FastBit was originally designed to meet the needs of particle physicists who need to sort through billions of data records just to find 100 key pieces of information. For example, in a high-energy physics experiment called STAR, colliding particles generate billions of collision events, but only a few hundred of these events have the most distinctive signatures of the new state of matter called Quantum-Gluon Plasma (QGP). Finding evidence of QGP is a key objective of the STAR experiment.
But researchers in other fields have also found FastBit’s rapid search capability very useful. Cyber attacks known as “distributed denial of service attacks” can quickly bring down web servers using the network and an army of “drone” computers taken over for the sole purpose of launching a cyber attack. Finding out who controls these drones is key to identifying the people launching the attack. Sifting through the huge number of data records to find a relative small number of items that contain the nugget of insight is a daunting challenge.
This creates a great demand for accelerated search techniques known as indexing methods. Traditional indexing methods such as B-trees fail to meet such demanding data analysis needs. Bitmap indexes have been shown to be promising after a number of years of active use, but their effectiveness was limited to certain types of data, primarily those variables with a relative small number of possible values, such as the sex of a customer or the state in which the customer lives. FastBit is based on a new patented bitmap compression method that overcomes these barriers. It greatly improves the speed of searching operations, and expands the types of data that bitmap indexes can work with efficiently.

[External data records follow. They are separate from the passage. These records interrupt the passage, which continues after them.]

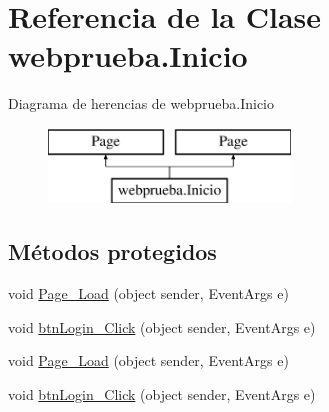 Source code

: \hypertarget{classwebprueba_1_1_inicio}{}\section{Referencia de la Clase webprueba.\+Inicio}
\label{classwebprueba_1_1_inicio}
Diagrama de herencias de webprueba.\+Inicio\begin{figure}[H]
\begin{center}
\leavevmode
\includegraphics[height=2.000000cm]{classwebprueba_1_1_inicio}
\end{center}
\end{figure}
\subsection*{Métodos protegidos}
\begin{DoxyCompactItemize}
\item 
void \mbox{\hyperlink{classwebprueba_1_1_inicio_aba96a902e36c94a92c715ac3f5ba09a1}{Page\+\_\+\+Load}} (object sender, Event\+Args e)
\item 
void \mbox{\hyperlink{classwebprueba_1_1_inicio_a1761d28a0d0abc08ad76bc5e9a7c74a0}{btn\+Login\+\_\+\+Click}} (object sender, Event\+Args e)
\item 
void \mbox{\hyperlink{classwebprueba_1_1_inicio_aba96a902e36c94a92c715ac3f5ba09a1}{Page\+\_\+\+Load}} (object sender, Event\+Args e)
\item 
void \mbox{\hyperlink{classwebprueba_1_1_inicio_a1761d28a0d0abc08ad76bc5e9a7c74a0}{btn\+Login\+\_\+\+Click}} (object sender, Event\+Args e)
\end{DoxyCompactItemize}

According to Wu, the most commonly used indexing methods, B-tree, and similar tree-based indexes, were designed for data that change rapidly over time. They are optimized for finding a small number of records, such as finding one’s bank account, and are not well suited for locating thousands records as it is common in analyses of large datasets. Hash-based indexing methods have similar shortcomings.
Additionally, B-tree indexes inflate the volume of the data by a factor of 3-4, which is not generally acceptable when dealing with terabyte-size datasets. Other tree-based indexing techniques are specialized to the task at hand; for example, Oct-tree and KD-tree indexes are designed for searching spatial data based on their spatial distribution. Such indexes are tailored for searching regions on a single variable, such as finding all hot regions in a climate database, but do not work well when multiple variables are searched together, such as finding hot regions where wind velocity is high.

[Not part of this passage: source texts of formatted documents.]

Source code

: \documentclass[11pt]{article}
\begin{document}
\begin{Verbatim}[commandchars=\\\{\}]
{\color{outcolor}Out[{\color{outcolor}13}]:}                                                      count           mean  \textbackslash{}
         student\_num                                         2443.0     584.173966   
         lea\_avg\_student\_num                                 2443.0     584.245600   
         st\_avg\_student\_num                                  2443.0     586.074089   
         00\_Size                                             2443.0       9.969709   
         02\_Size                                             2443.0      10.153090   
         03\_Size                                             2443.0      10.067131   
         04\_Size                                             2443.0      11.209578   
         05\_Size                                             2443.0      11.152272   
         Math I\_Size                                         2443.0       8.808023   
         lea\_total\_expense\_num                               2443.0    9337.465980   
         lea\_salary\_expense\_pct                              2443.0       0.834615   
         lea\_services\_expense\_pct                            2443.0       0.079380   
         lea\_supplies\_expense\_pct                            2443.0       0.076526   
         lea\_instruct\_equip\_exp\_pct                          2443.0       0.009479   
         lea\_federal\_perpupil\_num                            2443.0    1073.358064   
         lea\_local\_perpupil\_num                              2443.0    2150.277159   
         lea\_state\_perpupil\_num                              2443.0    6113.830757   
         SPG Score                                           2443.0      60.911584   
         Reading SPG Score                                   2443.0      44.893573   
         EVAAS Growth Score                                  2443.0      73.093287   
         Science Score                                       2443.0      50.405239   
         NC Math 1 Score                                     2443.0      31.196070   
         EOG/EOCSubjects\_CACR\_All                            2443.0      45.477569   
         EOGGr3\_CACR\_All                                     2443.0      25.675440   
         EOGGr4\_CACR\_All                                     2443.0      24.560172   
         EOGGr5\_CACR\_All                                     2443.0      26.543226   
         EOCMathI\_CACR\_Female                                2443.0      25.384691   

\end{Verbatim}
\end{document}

The bitmap index is a class of indexing methods that accelerate searching operations on large datasets that do not change over time. They also work well for data that grow overtime, which is especially true in scientific applications. For this reason, most of the major database systems have implemented some variants of bitmap index in their products. However, their effectiveness is limited to data variables whose domain has a relatively small number of possible values, referred to as low cardinality variables. Users are advised to not use them on high cardinality variables such as velocity, temperature and pressure values produced from a scientific simulation.
FastBit significantly improves the speed of searching operation on both high and low cardinality values with a number of techniques including a vertical data organization, an innovative bitmap compression technique, and several new bitmap encoding methods.

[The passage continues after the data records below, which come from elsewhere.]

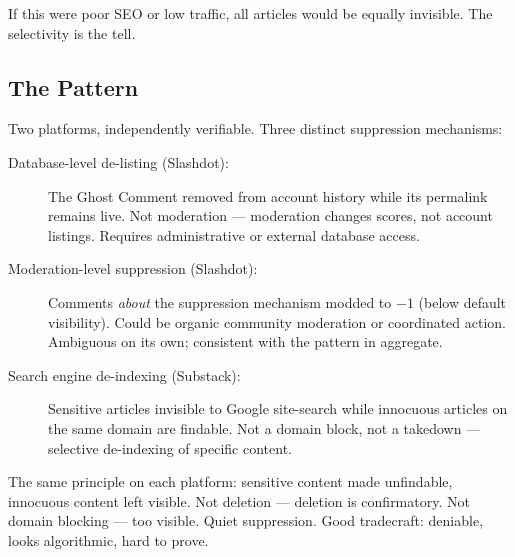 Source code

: %

If this were poor SEO or low traffic, all articles would be equally invisible. The selectivity is the tell.

\subsection*{The Pattern}
\label{pos34:the-pattern}

Two platforms, independently verifiable. Three distinct suppression mechanisms:

\begin{description}
\item[Database-level de-listing (Slashdot):] The Ghost Comment removed from account history while its permalink remains live. Not moderation --- moderation changes scores, not account listings. Requires administrative or external database access.
\item[Moderation-level suppression (Slashdot):] Comments \textit{about} the suppression mechanism modded to $-1$ (below default visibility). Could be organic community moderation or coordinated action. Ambiguous on its own; consistent with the pattern in aggregate.
\item[Search engine de-indexing (Substack):] Sensitive articles invisible to Google site-search while innocuous articles on the same domain are findable. Not a domain block, not a takedown --- selective de-indexing of specific content.
\end{description}

The same principle on each platform: sensitive content made unfindable, innocuous content left visible. Not deletion --- deletion is confirmatory. Not domain blocking --- too visible. Quiet suppression. Good tradecraft: deniable, looks algorithmic, hard to prove.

Key to FastBit’s success is an innovative bitmap compression method called the Word-Aligned Hybrid (WAH) compression. Typically, bitmap indexes are too large to be stored in computer memory, therefore to answer a query using an index, the relevant part of the index has to be read into the computer’s memory before the necessary computation can be performed. The conventional wisdom is that the time needed to read parts of the index is much greater than the time needed to perform the actual query. However, answering a query using some compressed bitmap indexes in fact requires more time after the bitmaps have been read into memory, much more than the time to read the bitmaps. Therefore, the most direct way to improve the efficiency of a compressed bitmap is to make the compression method more compute-friendly.
The FastBit team invented such a compression method (patented in 2004) and demonstrated it to be 10 times faster than the best known bitmap compression method. In addition to being compute-efficient, it is also effective in reducing the index size. The size of a FastBit index is on average one-third the size of the original data, which is about one-tenth the size of the most widely used B-Tree index.
The R&D100 Award for the public release of FastBit is the latest in a series of honors from the research community. For example, FastBit enabled Grid-based analysis of high-energy physics data received an award from the 2005 International Supercomputer Conference and the FastBit developers’ work on network traffic analysis received an honorable mention in High Performance Analytics Challenge at the Supercomputing 2005 conference. FastBit publications have appeared in world class journals and conferences spanning both the database research field and visualization field, including ACM Transactions on Database Systems, Very Large Database conference and IEEE Visualization conference. FastBit has played crucial roles in two Ph.D. theses from two top universities, the University of California Berkeley and the University of Illinois Urbana-Champaign.
“In short, FastBit contains significant innovations that are well-recognized and have wide impacts in science, technology and education,” Wu said.